È generalmente noto che si tratta di un lungo poema "alla medievale", forse un po' indigesto, ma sicuramente molto bello (anche se voi stessi non l'avete mai letto, vero?). L'intento di questo articolo è quello di spiegare il contesto in cui è stato scritto e di raccontare brevemente qualcosa del suo contenuto. Quando scoprirete quanto la poesia sia incredibilmente preziosa, vedrete se riuscirete a sopportare voi stessi e a non iniziare a leggere il testo. Divino di Dante il prima possibile.
Contesto storico
Siamo a Firenze, una delle città più prospere d'Europa, situata tra Roma e Milano, nel XIII-XIV secolo. Dal punto di vista politico, si distinguono tre schieramenti: i Guelfi Bianchi (in cui militava il nostro autore), che difendevano l'autonomia di Firenze; i Guelfi Neri, che sostenevano le aspirazioni politiche del Papa, che allora governava il cosiddetto Stato Pontificio, una terra vicina a Firenze; e i Ghibellini, seguaci del feudalesimo protetto dal Sacro Romano Imperatore, con sede nell'attuale Germania.
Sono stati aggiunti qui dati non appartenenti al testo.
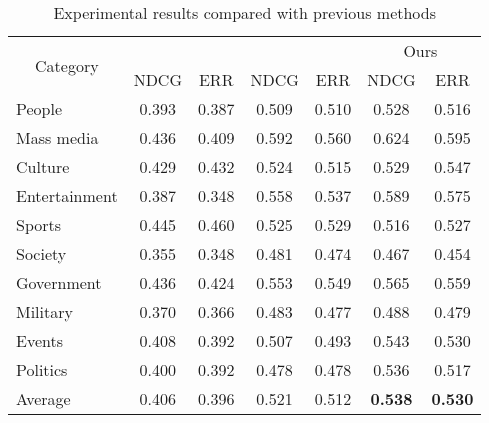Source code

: \begin{table*}[]
\begin{tabular}{|l|cc|cc|cc|}
\hline
\multicolumn{1}{|c|}{\multirow{2}{*}{Category}} & \multicolumn{2}{|c|}{\citet{dimitrov2017makes}} & \multicolumn{2}{|c|}{\citet{thruesen2016link}} & \multicolumn{2}{|c|}{Ours} \\
\multicolumn{1}{|l|}{} & \multicolumn{1}{|c}{NDCG} & \multicolumn{1}{c|}{ERR} & \multicolumn{1}{|c}{NDCG} & \multicolumn{1}{c|}{ERR} & \multicolumn{1}{|c}{NDCG} & \multicolumn{1}{c|}{ERR} \\
\hline 
People & 0.393 & 0.387 & 0.509 & 0.510 & 0.528 & 0.516 \\

Mass media & 0.436 & 0.409 & 0.592 & 0.560 & 0.624 & 0.595 \\

Culture & 0.429 & 0.432 & 0.524 & 0.515 & 0.529 & 0.547 \\

Entertainment & 0.387 & 0.348 & 0.558 & 0.537 & 0.589 & 0.575 \\

Sports & 0.445 & 0.460 & 0.525 & 0.529 & 0.516 & 0.527 \\

Society & 0.355 & 0.348 & 0.481 & 0.474 & 0.467 & 0.454 \\

Government & 0.436 & 0.424 & 0.553 & 0.549 & 0.565 & 0.559 \\

Military & 0.370 & 0.366 & 0.483 & 0.477 & 0.488 & 0.479 \\

Events & 0.408 & 0.392 & 0.507 & 0.493 & 0.543 & 0.530 \\

Politics & 0.400 & 0.392 & 0.478 & 0.478 & 0.536 & 0.517 \\
\hline
Average & 0.406 & 0.396 & 0.521 & 0.512 & \textbf{0.538} & \textbf{0.530} \\
\hline       
\end{tabular}
\caption{Experimental results compared with previous methods}
\label{table_cmp1}
\end{table*}

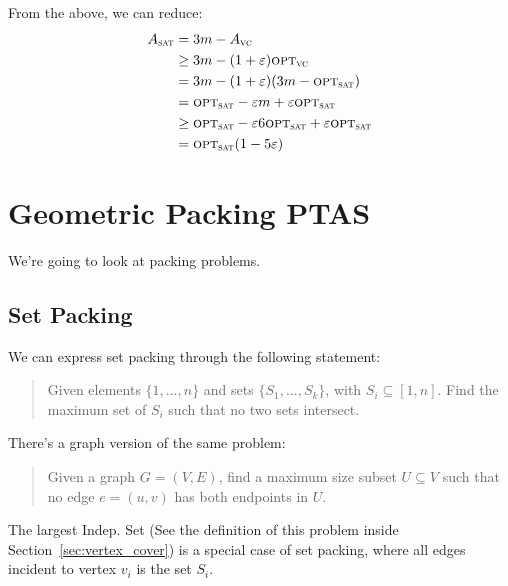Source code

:                     From the above, we can reduce:
                    \begin{align*}
                        A_\textsc{sat} &= 3m - A_\textsc{vc} \\
                        &\ge 3m - (1 + \varepsilon) \textsc{opt}_\textsc{vc} \\
                        &= 3m - (1+ \varepsilon)(3m - \textsc{opt}_\textsc{sat}) \\
                        &= \textsc{opt}_\textsc{sat} - \varepsilon m + \varepsilon \textsc{opt}_\textsc{sat} \\
                        &\ge \textsc{opt}_\textsc{sat} - \varepsilon 6 \textsc{opt}_\textsc{sat} + \varepsilon \textsc{opt}_\textsc{sat} \\
                        &= \textsc{opt}_\textsc{sat} (1 - 5 \varepsilon)
                    \end{align*}

        \chapter{Geometric Packing PTAS} %
        \label{cha:geometric_packing_ptas}
            We're going to look at packing problems.

            \section{Set Packing} %
            \label{sec:set_packing}
                We can express set packing through the following statement:
                \begin{quotation}
                    Given elements $\{1, \ldots, n\}$ and sets $\{S_1, \ldots, S_k\}$, with $S_i \subseteq [1, n]$.
                    Find the maximum set of $S_i$ such that no two sets intersect.
                \end{quotation}
                There's a graph version of the same problem:
                \begin{quotation}
                    Given a graph $G = (V, E)$, find a maximum size subset $U \subseteq V$ such that no edge $e = (u, v)$ has both endpoints in $U$.
                \end{quotation}
                The largest Indep. Set (See the definition of this problem inside Section~\ref{sec:vertex_cover}) is a special case of set packing, where all edges incident to vertex $v_i$ is the set $S_i$.

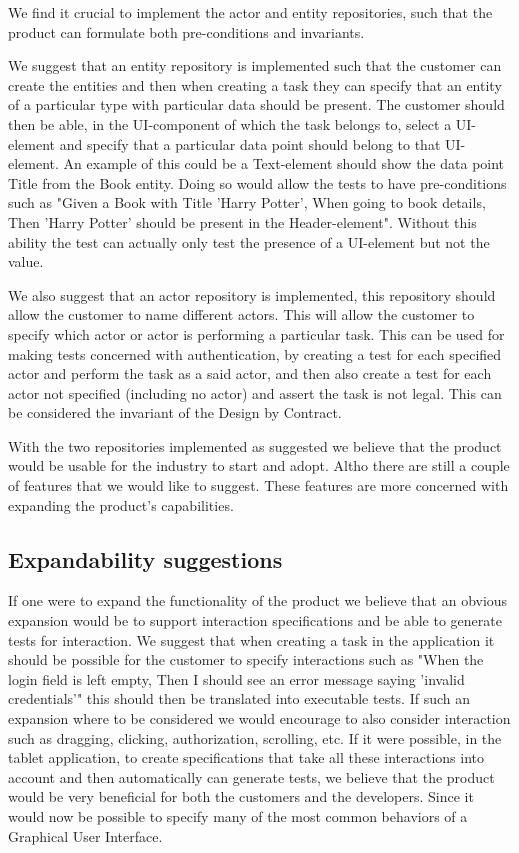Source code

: We find it crucial to implement the actor and entity repositories, such that the product can formulate both pre-conditions and invariants.

We suggest that an entity repository is implemented such that the customer can create the entities and then when creating a task they can specify that an entity of a particular type with particular data should be present.
The customer should then be able, in the UI-component of which the task belongs to, select a UI-element and specify that a particular data point should belong to that UI-element.
An example of this could be a Text-element should show the data point Title from the Book entity.
Doing so would allow the tests to have pre-conditions such as "Given a Book with Title 'Harry Potter', When going to book details, Then 'Harry Potter' should be present in the Header-element".
Without this ability the test can actually only test the presence of a UI-element but not the value.

We also suggest that an actor repository is implemented, this repository should allow the customer to name different actors.
This will allow the customer to specify which actor or actor is performing a particular task.
This can be used for making tests concerned with authentication, by creating a test for each specified actor and perform the task as a said actor, and then also create a test for each actor not specified (including no actor) and assert the task is not legal.
This can be considered the invariant of the Design by Contract.

With the two repositories implemented as suggested we believe that the product would be usable for the industry to start and adopt.
Altho there are still a couple of features that we would like to suggest.
These features are more concerned with expanding the product's capabilities.

\subsection{Expandability suggestions}
If one were to expand the functionality of the product we believe that an obvious expansion would be to support interaction specifications and be able to generate tests for interaction.
We suggest that when creating a task in the application it should be possible for the customer to specify interactions such as "When the login field is left empty, Then I should see an error message saying 'invalid credentials'" this should then be translated into executable tests. 
If such an expansion where to be considered we would encourage to also consider interaction such as dragging, clicking, authorization, scrolling, etc.
If it were possible, in the tablet application, to create specifications that take all these interactions into account and then automatically can generate tests, we believe that the product would be very beneficial for both the customers and the developers.
Since it would now be possible to specify many of the most common behaviors of a Graphical User Interface.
Più volte nel poema Dante raggruppa le due fazioni guelfe in un unico schieramento, e si limita a menzionare i Guelfi e i Ghibellini, cioè i filo-italiani e i filo-germani, anche se questi termini sono anacronistici, perché in quel secolo non esistevano i Paesi come li conosciamo oggi.
Dante
Poi c'è la persona dell'autore. Nato nel 1265 da una famiglia di mercanti, all'età di nove anni vide per la prima volta una ragazza, Beatrice (nella sua lingua), Beatrice), e questo incontro ebbe un effetto profondo su di lui. Secondo Luka Brajnovic, "questo personaggio [Beatrice] può essere quasi certamente identificato con Bice, figlia di Folco Portinari, sposata con Simone de Bardi, morta nel 1290", quindi a 25 anni, dato che aveva la stessa età di Dante.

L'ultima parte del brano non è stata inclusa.